Yonqui – La vida en el lado ciego más visto

Hablemos sobre las drogas, en nuestro entorno, en nuestra situación, en este nuestro México lindo y pacheco; pues es al parecer lo que nos sucede a la mayor parte de la población mexicana. Estamos en un sopor auténticamente parecido a cuando nos fumamos un churrito y es que en ese estado francamente todo nos da risa. Ya no sabes a dónde voltear pues parece que te encuentras dentro de un sueño surrealista, con gente que desaparece, otros que se hacen millonarios de la noche a la mañana y millones que se hacen pobres de un día para otro (cinco personas cada día se hacen pobres según estudios oficiales en México).

Después viene el delirio de persecución que nos obliga a escondernos de todo y de nadie porque ni siquiera sabemos a qué temer -no existe la seguridad y punto-. ¿Lo ven? Estamos absolutamente pachecos. Lo mejor de esto es que aun nos falta saber qué pasará el día siguiente pues considero que México está en un tiempo perfecto para despertar y decidir abstenerse de su adicción.

Éste es el entorno presente en el que los mexicanos podemos leer al Sr. William S. Burroughs en su novela “Yonqui”. Como breve reseña diré que Burroughs -además de contar historias- tiene una muy particular biografía.

Me interesó leer lo que escribía pues él, a mediados del siglo pasado y a pesar de pertenecer a una de las familias mas acaudaladas de Estados Unidos, decidió dedicar su vida a la experimentación de los sentidos, usar la droga como un camino para alcanzar un estado reflexivo e intentar descubrir nuevos horizontes. Sin embargo es muy delicado hablar de los beneficios o si quiera emular algún tipo de  alusión positiva al uso de estupefacientes. Como sabemos la situación actual de la droga en países como  México e incluso Estados Unidos es un tema tabú, envuelto por la humareda del narcotráfico, la salud pública y la deficiencia educativa de ambos sistemas para tomar el tema con seriedad y objetivamente.
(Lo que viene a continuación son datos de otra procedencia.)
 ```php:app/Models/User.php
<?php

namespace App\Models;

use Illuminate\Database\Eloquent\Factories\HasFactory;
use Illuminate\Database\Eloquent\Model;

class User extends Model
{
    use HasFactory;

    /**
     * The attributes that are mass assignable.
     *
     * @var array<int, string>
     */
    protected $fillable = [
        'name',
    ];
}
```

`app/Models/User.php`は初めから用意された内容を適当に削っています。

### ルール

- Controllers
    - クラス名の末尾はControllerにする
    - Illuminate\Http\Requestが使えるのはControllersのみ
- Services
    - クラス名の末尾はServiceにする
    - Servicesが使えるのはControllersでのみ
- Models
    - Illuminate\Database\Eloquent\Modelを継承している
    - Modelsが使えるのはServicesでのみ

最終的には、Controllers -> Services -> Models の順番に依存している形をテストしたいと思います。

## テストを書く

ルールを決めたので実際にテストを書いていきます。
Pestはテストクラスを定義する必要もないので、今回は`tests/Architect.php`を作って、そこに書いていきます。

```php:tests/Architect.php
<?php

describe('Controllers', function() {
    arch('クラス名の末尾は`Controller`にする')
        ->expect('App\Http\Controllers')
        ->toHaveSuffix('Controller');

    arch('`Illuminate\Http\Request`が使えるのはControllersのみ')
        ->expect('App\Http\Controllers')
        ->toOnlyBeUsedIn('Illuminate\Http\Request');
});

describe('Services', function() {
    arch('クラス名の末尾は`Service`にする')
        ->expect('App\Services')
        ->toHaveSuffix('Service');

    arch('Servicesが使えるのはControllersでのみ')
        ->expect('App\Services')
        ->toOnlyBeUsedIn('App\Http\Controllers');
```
La historia es envolvente, se va por tu mente como agua entre los dedos, no podrás dejar de leerla hasta que termine. Su dinamismo es lo que la define, por momentos creerás lo que lees y pensaras que sientes lo que en tu mente imaginas.
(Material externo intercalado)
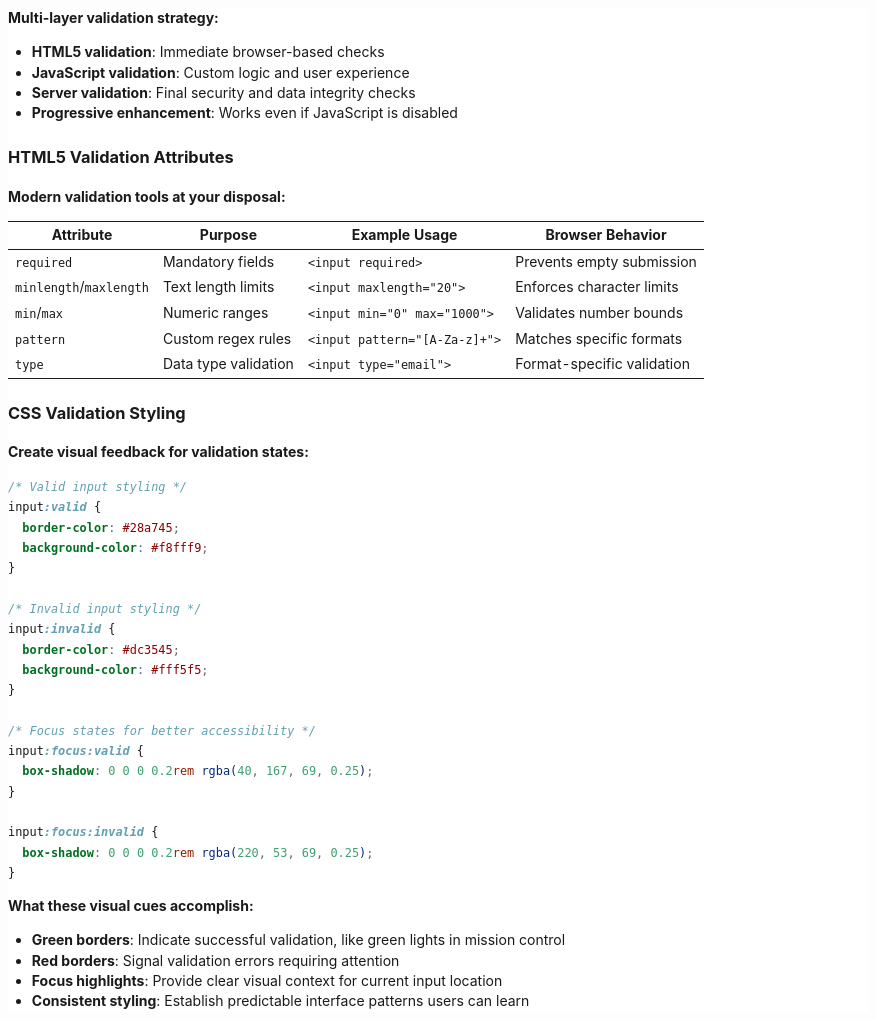 **Multi-layer validation strategy:**
- **HTML5 validation**: Immediate browser-based checks
- **JavaScript validation**: Custom logic and user experience
- **Server validation**: Final security and data integrity checks
- **Progressive enhancement**: Works even if JavaScript is disabled

### HTML5 Validation Attributes

**Modern validation tools at your disposal:**

| Attribute | Purpose | Example Usage | Browser Behavior |
|-----------|---------|---------------|------------------|
| `required` | Mandatory fields | `<input required>` | Prevents empty submission |
| `minlength`/`maxlength` | Text length limits | `<input maxlength="20">` | Enforces character limits |
| `min`/`max` | Numeric ranges | `<input min="0" max="1000">` | Validates number bounds |
| `pattern` | Custom regex rules | `<input pattern="[A-Za-z]+">` | Matches specific formats |
| `type` | Data type validation | `<input type="email">` | Format-specific validation |

### CSS Validation Styling

**Create visual feedback for validation states:**

```css
/* Valid input styling */
input:valid {
  border-color: #28a745;
  background-color: #f8fff9;
}

/* Invalid input styling */
input:invalid {
  border-color: #dc3545;
  background-color: #fff5f5;
}

/* Focus states for better accessibility */
input:focus:valid {
  box-shadow: 0 0 0 0.2rem rgba(40, 167, 69, 0.25);
}

input:focus:invalid {
  box-shadow: 0 0 0 0.2rem rgba(220, 53, 69, 0.25);
}
```

**What these visual cues accomplish:**
- **Green borders**: Indicate successful validation, like green lights in mission control
- **Red borders**: Signal validation errors requiring attention
- **Focus highlights**: Provide clear visual context for current input location
- **Consistent styling**: Establish predictable interface patterns users can learn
Algo muy interesante del libro es la parte desarrollada en la Ciudad de México, describe muchos lugares y costumbres, que desde la mirada de Burroughs, resulta exquisito compartir con él. De calles caminadas y personalidades descubiertas de las que seguramente cualquier capitalino ya ha conocido en carne propia o por nuestra basta educación popular.

Además, el autor aborda el interesante desarrollo de la mafia mexicana -antecedente directo del sistema de narcotráfico que en el 2011 gobierna nuestra nación.

En “Yonqui” el autor nos enseña cómo se vive de la droga y cómo además de ser una adicción como tal, se trata de una forma más de vivir y luchar por ello. El propósito de una vida yonqui es experimentar con nuestra mente y cuerpo, no es una apología de las adicciones, aquí de lo que se trata es entender este mundo de los yonquis como un mundo paralelo. Nos lleva a un ghetto -que inmerso invisiblemente en la sociedad de por lo menos estos últimos 100 años, sobrevive de tal manera que ha creado una tribu en cada país, en cada ciudad y en cada circulo social; éstas se mueven, a lo largo del tiempo, no importando prohibiciones, sistemas de control, campañas de “Vive sin drogas” -con una flor que lo único que nos transmite es ganas de drogarnos para no imaginar cosas tan aberrantes.

Lo que importa es que a través de su narración, Burroughs cuenta que cómo las cucarachas… los yonquis siempre sobrevivirán y se encontrarán los unos con los otros. Como dice mi mami “Dios los hace y ellos se juntan” y encontrarán la manera de sustentar su manera de ver la vida y vivirla.

La interesante reflexión es: si ellos no desaparecerán creo que sería justo que nuestro sistema los incluyera de tal manera que nadie se aproveche de ellos y que la educación haga que no todos tengan que vivir de esta manera, sólo aquellos que en verdad están convencidos de hacerlo.

Espero puedan encontrar el libro, abrir su mente y dejar que les cuenten una historia desde otra perspectiva. No olviden que William S. Burroughs también es una persona con intelecto y genialidad extraordinarios, pero no es un ejemplo a seguir ni autoridad médica, moral, religiosa o de cualquier otra índole para que le adjudiquemos una labor educativa que no tiene este libro, cuyo propósito -si bien es ilustrar- no significa por eso que instruya en cualquier sentido. .:m:.

Bibliografía:

  • Burroughs, William S. “YONQUI”  Editorial Anagrama, España  2010.